Search Engines: Technology, Society, and Business
SIMS 141

Assignment 1

Due October 6 at 5pm PST. (We changed this from Oct 5.)
Please do your own work.
File format: we prefer plain text files or pdf files; however, you may use Word if these other options are not viable.

(It turns out that the bspace facility doesn't work well for large classes.)

  1. People sometimes say things like the following: "Google has lots of information about X," where X is some topic of interest. Describe in a few sentences why this statement reflects a fundamental misconception.

  2. (a) Describe in one paragraph how web search engines rank search results, that is, how they decide what order to place the web pages that match the users' query terms. Describe this in general terms and do not try to explain the exact method used by a particular engine.

    (b) The link below shows a visualization for comparing the search results produced by two search engines. (I've started it off with a sample query; it sometimes takes a few seconds to load.) The dots that are filled in with color are those pages that are found by both search engines; the empty dots are those pages that were found by only one of the two search engines. Each hit is shown in order of its ranking (left to right signifies top to bottom on a search page). The connecting lines signify which pages are found by both engines, and their relative rankings.
    http://www.langreiter.com/exec/yahoo-vs-google.html?q=berkeley

    Name one reason why two search engines might rank the same page differently, and one reason why they might not retrieve the same pages for a given query.

    (c) Compare the results of the two queries below using this visualization (I've saved screenshots of these in case the visualization doesn't work for you): Given what you know about ranking, why do you think the patterns are so different for these two queries?

  3. Consider the vocabulary problem that Dr. Daniel Rose mentioned. In one paragraph, describe in what way anchor text is helpful to search engines for dealing with this problem?

  4. Dr. Pedersen and Dr. Rose both talked about difficulties associated with evaluating the effectiveness of search engine behavior. Discuss two reasons (one paragraph each) why it is difficult for web search engine developers to evaluate changes in their ranking algorithms.

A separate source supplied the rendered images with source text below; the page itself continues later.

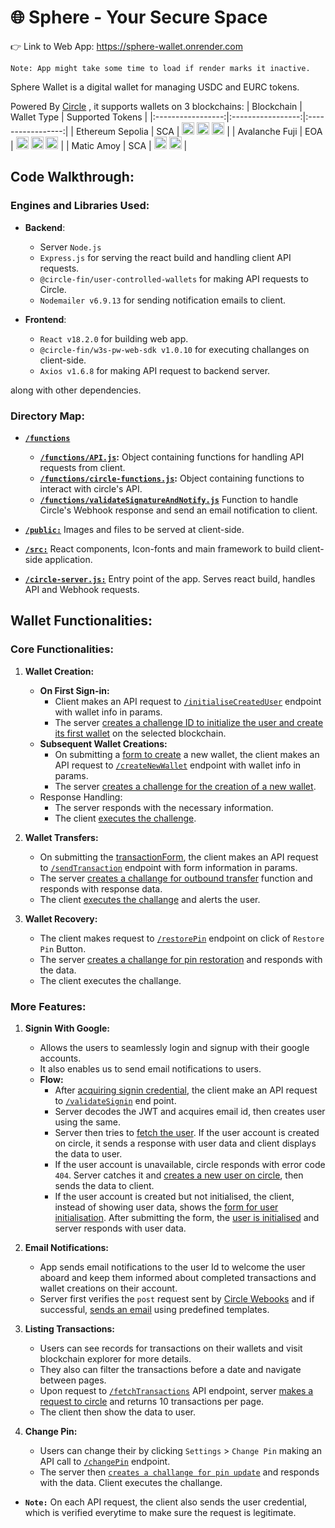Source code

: 
# 🌐 Sphere - Your Secure Space

👉 Link to Web App: https://sphere-wallet.onrender.com

`Note: App might take some time to load if render marks it inactive.`

Sphere Wallet is a digital wallet for managing USDC and EURC  tokens.

Powered By <a href="https://www.circle.com/en/">Circle</a> , it supports wallets on 3 blockchains:
| Blockchain | Wallet Type | Supported Tokens |
|:-----------------:|:-----------------:|:-----------------:|
|  Ethereum Sepolia    | SCA    | <img src="https://sphere-wallet.onrender.com/ethereum.svg" alt="ETH" height="20"> <img src="https://sphere-wallet.onrender.com/usdc.svg" alt="EURC" height="20"> <img src="https://sphere-wallet.onrender.com/eurc.svg" alt="USDC" height="20">    |
|  Avalanche Fuji  | EOA    | <img src="https://sphere-wallet.onrender.com/avalanche.svg" alt="AVAX" height="20"> <img src="https://sphere-wallet.onrender.com/usdc.svg" alt="EURC" height="20"> <img src="https://sphere-wallet.onrender.com/eurc.svg" alt="USDC" height="20">    |
|    Matic Amoy  | SCA    | <img src="https://sphere-wallet.onrender.com/matic.svg" alt="MATIC" height="20"> <img src="https://sphere-wallet.onrender.com/usdc.svg" alt="EURC" height="20">    |


## Code Walkthrough:
### Engines and Libraries Used:

* **Backend**:
    * Server `Node.js`
    * `Express.js` for serving the react build and handling client API requests.
    * `@circle-fin/user-controlled-wallets` for making API requests to Circle.
    * `Nodemailer v6.9.13` for sending notification emails to client.

* **Frontend**:
    * `React v18.2.0` for building web app.
    * `@circle-fin/w3s-pw-web-sdk v1.0.10` for executing challanges on client-side.
    * `Axios v1.6.8` for making API request to backend server.

along with other dependencies.

### Directory Map:
* **[`/functions`](/functions)**
    * **[`/functions/API.js`](/functions/API.js):** Object containing functions for handling API requests from client.
    * **[`/functions/circle-functions.js`](/functions/circle-functions.js):** Object containing functions to interact with circle's API.
    * **[`/functions/validateSignatureAndNotify.js`](/functions/validateSignatureAndNotify.js)** Function to handle Circle's Webhook response and send an email notification to client.

* **[`/public:`](/public)** Images and files to be served at client-side.
* **[`/src:`](/src)** React components, Icon-fonts and main framework to build client-side application.
* **[`/circle-server.js:`](/circle-server.js)** Entry point of the app. Serves react build, handles API and Webhook requests.


## Wallet Functionalities:
### Core Functionalities:

1. **Wallet Creation:** 
<a id="userInitialisation"></a>
    * **On First Sign-in:**
        - Client makes an API request to [`/initialiseCreatedUser`](/functions/API.js#L24-L36) endpoint with wallet info in params.
        - The server [creates a challenge ID to initialize the user and create its first wallet](/functions/circle-functions.js#L19-L33) on the selected blockchain.
    * **Subsequent Wallet Creations:**
        - On submitting a [form to create](/src/components/WalletForm.jsx) a new wallet, the client makes an API request to [`/createNewWallet`](/functions/API.js#L112-L123) endpoint with wallet info in params.
        - The server [creates a challenge for the creation of a new wallet](/functions/circle-functions.js#L42-L54).
    * Response Handling:
        - The server responds with the necessary information.
        - The client [executes the challenge](/src/App.jsx#L69-L104).

2. **Wallet Transfers:**

    - On submitting the [transactionForm](/src/components/Main.jsx#L82-L125), the client makes an API request to [`/sendTransaction`](/functions/API.js#L133-L143) endpoint with form information in params.
    - The server [creates a challange for outbound transfer](/functions/circle-functions.js#L78-L95) function and responds with response data.
    - The client [executes the challange](/src/App.jsx#L69-L104) and alerts the user.

3. **Wallet Recovery:**
    - The client makes request to [`/restorePin`](/functions/API.js#L102-L111) endpoint on click of `Restore Pin` Button.
    - The server [creates a challange for pin restoration](/functions/circle-functions.js#L118-L125) and responds with the data.
    - The client executes the challange.

### More Features:
1. **Signin With Google:**
    * Allows the users to seamlessly login and signup with their google accounts. 
    * It also enables us to send email notifications to users.
    * **Flow:**
        - After [acquiring signin credential](/src/App.jsx#L27-L42), the client make an API request to [`/validateSignin`](/functions/API.js#L3-L23) end point.
        - Server decodes the JWT and acquires email id, then creates user using the same.
        - Server then tries to [fetch the user](/functions/circle-functions.js#L6-L11). If the user account is created on circle, it sends a response with user data and client displays the data to user.
        - If the user account is unavailable, circle responds with error code `404`. Server catches it and [creates a new user on circle](/functions/circle-functions.js#L12-L17), then sends the data to client.
        - If the user account is created but not initialised, the client, instead of showing user data, shows the [form for user initialisation](/src/components/initialiseWalletAndPin.jsx). After submitting the form, the [user is initialised](/#userInitialisation) and server responds with user data.

2. **Email Notifications:**
    * App sends email notifications to the user Id to welcome the user aboard and keep them informed about completed transactions and wallet creations on their account.
    * Server first verifies the `post` request sent by [Circle Webooks](https://console.circle.com/webhooks) and if successful, [sends an email](/functions/validateSignatureAndNotify.js) using predefined templates.

3. **Listing Transactions:**
    * Users can see records for transactions on their wallets and visit blockchain explorer for more details.
    * They also can filter the transactions before a date and navigate between pages.
    * Upon request to [`/fetchTransactions`](/functions/API.js#L58-L91) API endpoint, server [makes a request to circle](/functions/circle-functions.js#L97-L107) and returns 10 transactions per page.
    * The client then show the data to user.

4. **Change Pin:**
    * Users can change their by clicking `Settings` > `Change Pin` making an API call to [`/changePin`](/functions/API.js#L92-L101) endpoint.
    * The server then [`creates a challange for pin update`](/functions/API.js#L109-L116) and responds with the data. Client executes the challange.

* **`Note:`** On each API request, the client also sends the user credential, which is verified everytime to make sure the request is legitimate.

  5. Below are shown a few queries taken from the query log of a UC Berkeley search engine (this was developed 6 years ago by Prof. Hearst and one of her masters students, cha-cha.berkeley.edu). The queries were issued in September, 2005. Try to classify these queries according to the breakdown described in Table 1 in the paper by Rose and Levinson. Describe why you assigned each class and describe any problems you had doing this.

    Sample queries:
    • bike registration
    • david wessel
    • tele-bears
    • criminology
    • student health insurance
    • dice game

  6. What does John Battelle mean by The Database of Intentions? Do you find this to be a compelling idea? Why or why not? (Three paragraphs.)